NORTH DAKOTA (KXNET) — Our $9 billion Legacy Fund is filled with taxes derived entirely from our fossil fuel industry, every penny of it.

Yet, the State Investment Board is invested in a number of Wall Street money managers who are openly opposed to fossil fuels, or who are urging their clients to divest from fossil fuel investments.

The concept is called ESG investing and it stands for Environmental Social And Governance.

North Dakota ranks unfavorably in the environmental criteria because of our fossil fuel emissions.

Josh Meny, who has been investigating the Legacy Fund for two years, has uncovered new information that raises new questions about how our tax money is being invested.

State Treasurer Riley Moore from West Virginia spoke to North Dakota legislators at a recent Energy Development and Transmission Committee.

“We’re not going to pay for our own destruction,” said West Virginia State Treasurer Riley Moore.

States like West Virginia have begun to take action against these Wall Street firms, the same ones our own State Investment Board is using to invest our legacy and pension funds.

They include Goldman Sachs, Black Rock, JP Morgan Chase, Invesco, and Wells Fargo.

“There’s a clear conflict of interest there where we’re handing money over that has been generated from the fossil fuel industry to an institution that is trying to diminish those funds at the exact same time,” said Moore. “They will be barred from doing business with the state government of West Virginia in perpetuity unless they decide to change their policy,” explained Moore.

Texas and West Virginia have already passed laws to prohibit these firms from doing business with their states if they oppose the fossil fuel industry. Other states, including the legislatures in Louisiana, Oklahoma, Kansas, and South Carolina have introduced similar measures.

North Dakota State Treasurer Thomas Beadle is aware of the problem. He joined 14 other State Treasurers last year condemning the Biden Administration for pressuring firms to “refuse to lend or invest in coal, oil and natural gas companies, as part of a misguided strategy to eliminate the fossil fuel industry in our country.”

These State Treasurers, including Beadle, put banks and financial institutions on notice, telling them not to give in to pressure from the Biden administration.
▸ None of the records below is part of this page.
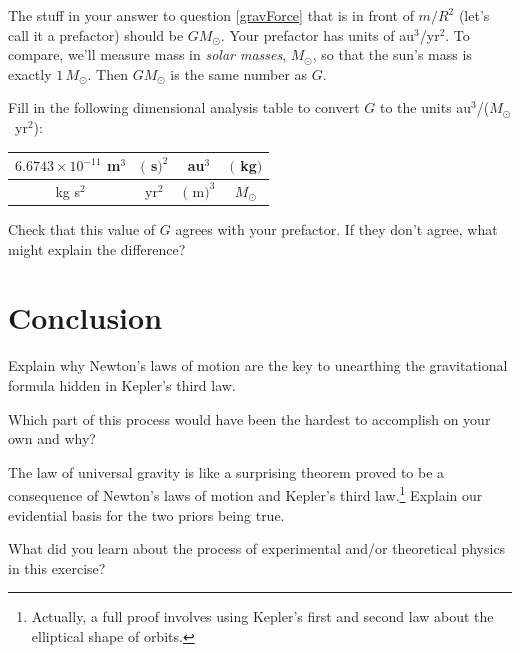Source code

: \documentclass{handout}
\begin{document}
The stuff in your answer to question \ref{gravForce} that is in front of $m/R^2$ (let's call it a prefactor) should be $GM_\odot$. Your prefactor has units of au$^3$/yr$^2$. To compare, we'll measure mass in \emph{solar masses}, $M_\odot$, so that the sun's mass is exactly $1\,M_\odot$. Then $GM_\odot$ is the same number as $G$.

\begin{questions}

    \question Fill in the following dimensional analysis table to convert $G$ to the units \mbox{au$^3$/($M_\odot$ yr$^2$)}:

    \begin{tabular}{c|c|c|c}
         $6.6743\times 10^{-11}$ m$^3$& $\Bigg($\hspace{1.5in} s$\Bigg)^2$ & au$^3$&$\Bigg($\hspace{.7in} kg$\Bigg)$\\\hline
         kg s$^2$& yr$^2$ &  $\Bigg($\hspace{.7in} m$\Bigg)^3$ & $M_\odot$
    \end{tabular}

    \answerspace{1in}

    \question Check that this value of $G$ agrees with your prefactor. If they don't agree, what might explain the difference?

    \answerspace{1.5in}
    \clearpage

\end{questions}

\section{Conclusion}
\begin{questions}
    \question Explain why Newton's laws of motion are the key to unearthing the gravitational formula hidden in Kepler's third law.

    \answerspace{1.5in}

    \question Which part of this process would have been the hardest to accomplish on your own and why?

    \answerspace{1.5in}

    \question The law of universal gravity is like a surprising theorem proved to be a consequence of Newton's laws of motion and Kepler's third law.\footnote{Actually, a full proof involves using Kepler's first and second law about the elliptical shape of orbits.} Explain our evidential basis for the two priors being true.

    \answerspace{1.5in}

    \question What did you learn about the process of experimental and/or theoretical physics in this exercise?

\end{questions}
\end{document}
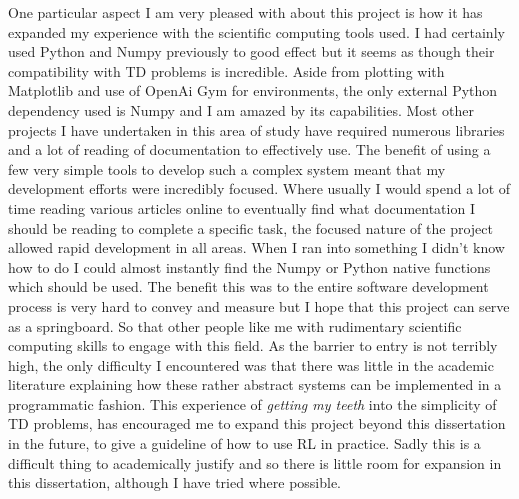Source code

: \documentclass[hidelinks,journal]{IEEEtran}
\begin{document}
One particular aspect I am very pleased with about this project is how it has expanded my experience with the scientific computing tools used. I had certainly used Python and Numpy previously to good effect but it seems as though their compatibility with TD problems is incredible. Aside from plotting with Matplotlib and use of OpenAi Gym for environments, the only external Python dependency used is Numpy and I am amazed by its capabilities. Most other projects I have undertaken in this area of study have required numerous libraries and a lot of reading of documentation to effectively use. The benefit of using a few very simple tools to develop such a complex system meant that my development efforts were incredibly focused. Where usually I would spend a lot of time reading various articles online to eventually find what documentation I should be reading to complete a specific task, the focused nature of the project allowed rapid development in all areas. When I ran into something I didn’t know how to do I could almost instantly find the Numpy or Python native functions which should be used. The benefit this was to the entire software development process is very hard to convey and measure but I hope that this project can serve as a springboard. So that other people like me with rudimentary scientific computing skills to engage with this field. As the barrier to entry is not terribly high, the only difficulty I encountered was that there was little in the academic literature explaining how these rather abstract systems can be implemented in a programmatic fashion. This experience of \textit{getting my teeth} into the simplicity of TD problems, has encouraged me to expand this project beyond this dissertation in the future, to give a guideline of how to use RL in practice. Sadly this is a difficult thing to academically justify and so there is little room for expansion in this dissertation, although I have tried where possible.
\end{document}
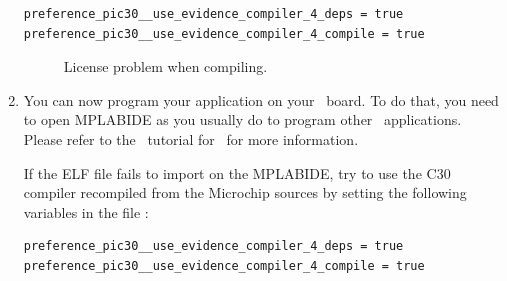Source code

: \begin{enumerate}
\begin{warning}
\begin{lstlisting}
preference_pic30__use_evidence_compiler_4_deps = true
preference_pic30__use_evidence_compiler_4_compile = true
\end{lstlisting}
\end{warning}
%
\begin{figure}[htb]
\caption{License problem when compiling.}
\label{fig:license_problem}
\end{figure}

\item
  You can now program your application on your \flex\ board. To do
  that, you need to open MPLABIDE as you usually do to program other
  \ee\ applications. Please refer to the \ee\ tutorial for \dspic\
  for more information.
  
  \begin{warning}
    If the ELF file fails to import on the MPLABIDE, try to use the
    C30 compiler recompiled from the Microchip sources by setting the
    following variables in the file
    :
    \begin{lstlisting}
preference_pic30__use_evidence_compiler_4_deps = true
preference_pic30__use_evidence_compiler_4_compile = true
    \end{lstlisting}
  \end{warning}


\end{enumerate}
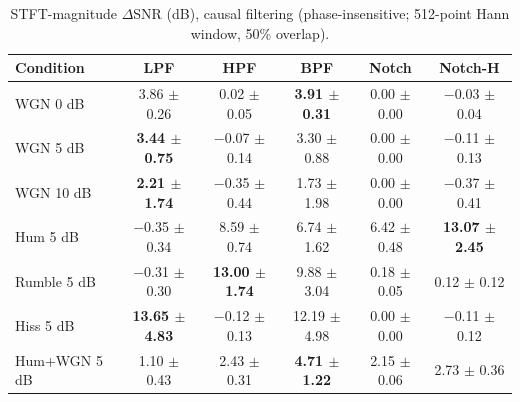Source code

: \begin{table}[!t]
\caption{STFT-magnitude $\Delta$SNR (dB), causal filtering (phase-insensitive; 512-point Hann window, 50\% overlap).}
\label{tab:dsnr_mag}
\centering\footnotesize
\begin{tabular}{lccccc}
\hline
Condition & LPF & HPF & BPF & Notch & Notch-H \\ \hline
WGN 0 dB & 3.86 $\pm$ 0.26 & 0.02 $\pm$ 0.05 & \textbf{3.91 $\pm$ 0.31} & 0.00 $\pm$ 0.00 & $-$0.03 $\pm$ 0.04 \\
WGN 5 dB & \textbf{3.44 $\pm$ 0.75} & $-$0.07 $\pm$ 0.14 & 3.30 $\pm$ 0.88 & 0.00 $\pm$ 0.00 & $-$0.11 $\pm$ 0.13 \\
WGN 10 dB & \textbf{2.21 $\pm$ 1.74} & $-$0.35 $\pm$ 0.44 & 1.73 $\pm$ 1.98 & 0.00 $\pm$ 0.00 & $-$0.37 $\pm$ 0.41 \\
Hum 5 dB & $-$0.35 $\pm$ 0.34 & 8.59 $\pm$ 0.74 & 6.74 $\pm$ 1.62 & 6.42 $\pm$ 0.48 & \textbf{13.07 $\pm$ 2.45} \\
Rumble 5 dB & $-$0.31 $\pm$ 0.30 & \textbf{13.00 $\pm$ 1.74} & 9.88 $\pm$ 3.04 & 0.18 $\pm$ 0.05 & 0.12 $\pm$ 0.12 \\
Hiss 5 dB & \textbf{13.65 $\pm$ 4.83} & $-$0.12 $\pm$ 0.13 & 12.19 $\pm$ 4.98 & 0.00 $\pm$ 0.00 & $-$0.11 $\pm$ 0.12 \\
Hum+WGN 5 dB & 1.10 $\pm$ 0.43 & 2.43 $\pm$ 0.31 & \textbf{4.71 $\pm$ 1.22} & 2.15 $\pm$ 0.06 & 2.73 $\pm$ 0.36 \\
\hline
\end{tabular}

\end{table}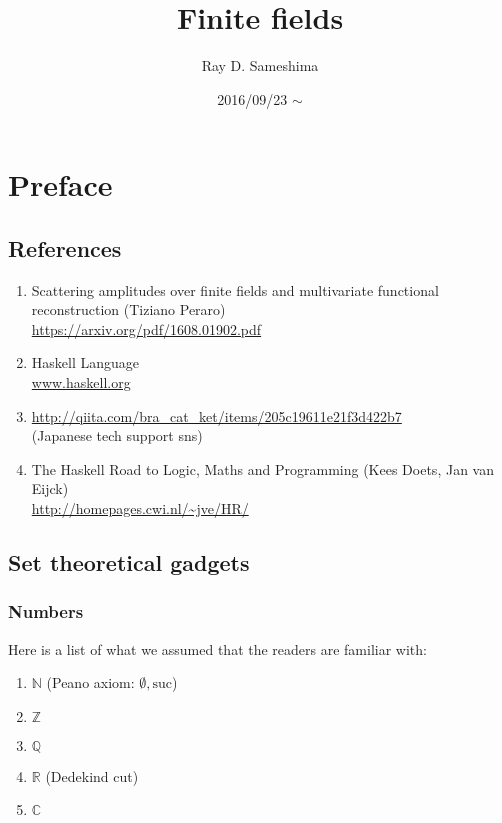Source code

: \documentclass[11pt]{book}
\begin{document}
\newcommand{\Slash}[1]{{\ooalign{\hfil/\crcr$#1$}}}

\title{Finite fields}
\author{Ray D. Sameshima}
\date{2016/09/23 $\sim$ }
\maketitle

\tableofcontents

\setcounter{chapter}{-1}
\chapter{Preface}
\section{References}
\begin{enumerate}
\item Scattering amplitudes over finite fields and multivariate functional reconstruction (Tiziano Peraro)\\
\url{https://arxiv.org/pdf/1608.01902.pdf}

\item Haskell Language \\
\url{www.haskell.org}

\item \url{http://qiita.com/bra_cat_ket/items/205c19611e21f3d422b7}\\
(Japanese tech support sns)

\item \label{Haskellroad}
The Haskell Road to Logic, Maths and Programming (Kees Doets, Jan van Eijck)\\
\url{http://homepages.cwi.nl/~jve/HR/}
\end{enumerate}

\section{Set theoretical gadgets}
\subsection{Numbers}
Here is a list of what we assumed that the readers are familiar with:
\begin{enumerate}
\item $\mathbb{N}$ (Peano axiom: $\emptyset, \text{suc}$)
\item $\mathbb{Z}$
\item $\mathbb{Q}$
\item $\mathbb{R}$ (Dedekind cut)
\item $\mathbb{C}$ 
\end{enumerate}
\end{document}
“The firms that are actively anti-fossil fuel are problematic for us because those are firms that are not wanting to allow any capital to flow in,” said Beadle. “But, certainly we can use our money to speak in terms how we want, are hoping, this capital continues to flow in going forward. And, I think that’s where we need to do a better job utilizing our proxy voting powers in utilizing the pressure we can put on our fund manager to invest in programs, invest in vehicles, that we believe in as the state of North Dakota. We just need to make sure that we’re maximizing the return for our citizens,” explained Beadle.

We also spoke with Senator Curt Kreun who chairs the Energy and Natural Resources Committee in our state senate. Senator Kreun recently voiced his support for our fossil fuel industry. He says North Dakota has the “potential to be a global powerhouse” in supplying energy to the nation for hundreds of years.

We wanted to get his thoughts about giving our tax dollars to Wall Street firms who may be opposed to our fossil fuel industry.

It’s been really brought into a very strict focus, and so now it’s time. Everybody thought it was kinda ok, and I believe at this point in time we have to take a very good look at it. Focus our investment over the long term, where can we make these switches, and then at that point in time, I’m in agreement with West Virginia,” said Senator Curt Kreun.

Currently, North Dakota legislators are discussing how to adjust a statute that limits the state’s ability to divest from these Wall Street firms.

The reform is expected to be a key topic for the upcoming 2023 legislature.

KX News reached out to the many investment firms on Wall Street, like Black Rock and JP Morgan Chase, but they did not respond to our inquiries.

On Friday, the North Dakota Office of the State Treasurer reported that the legacy fund earned $102.74 million from oil tax collections last month alone.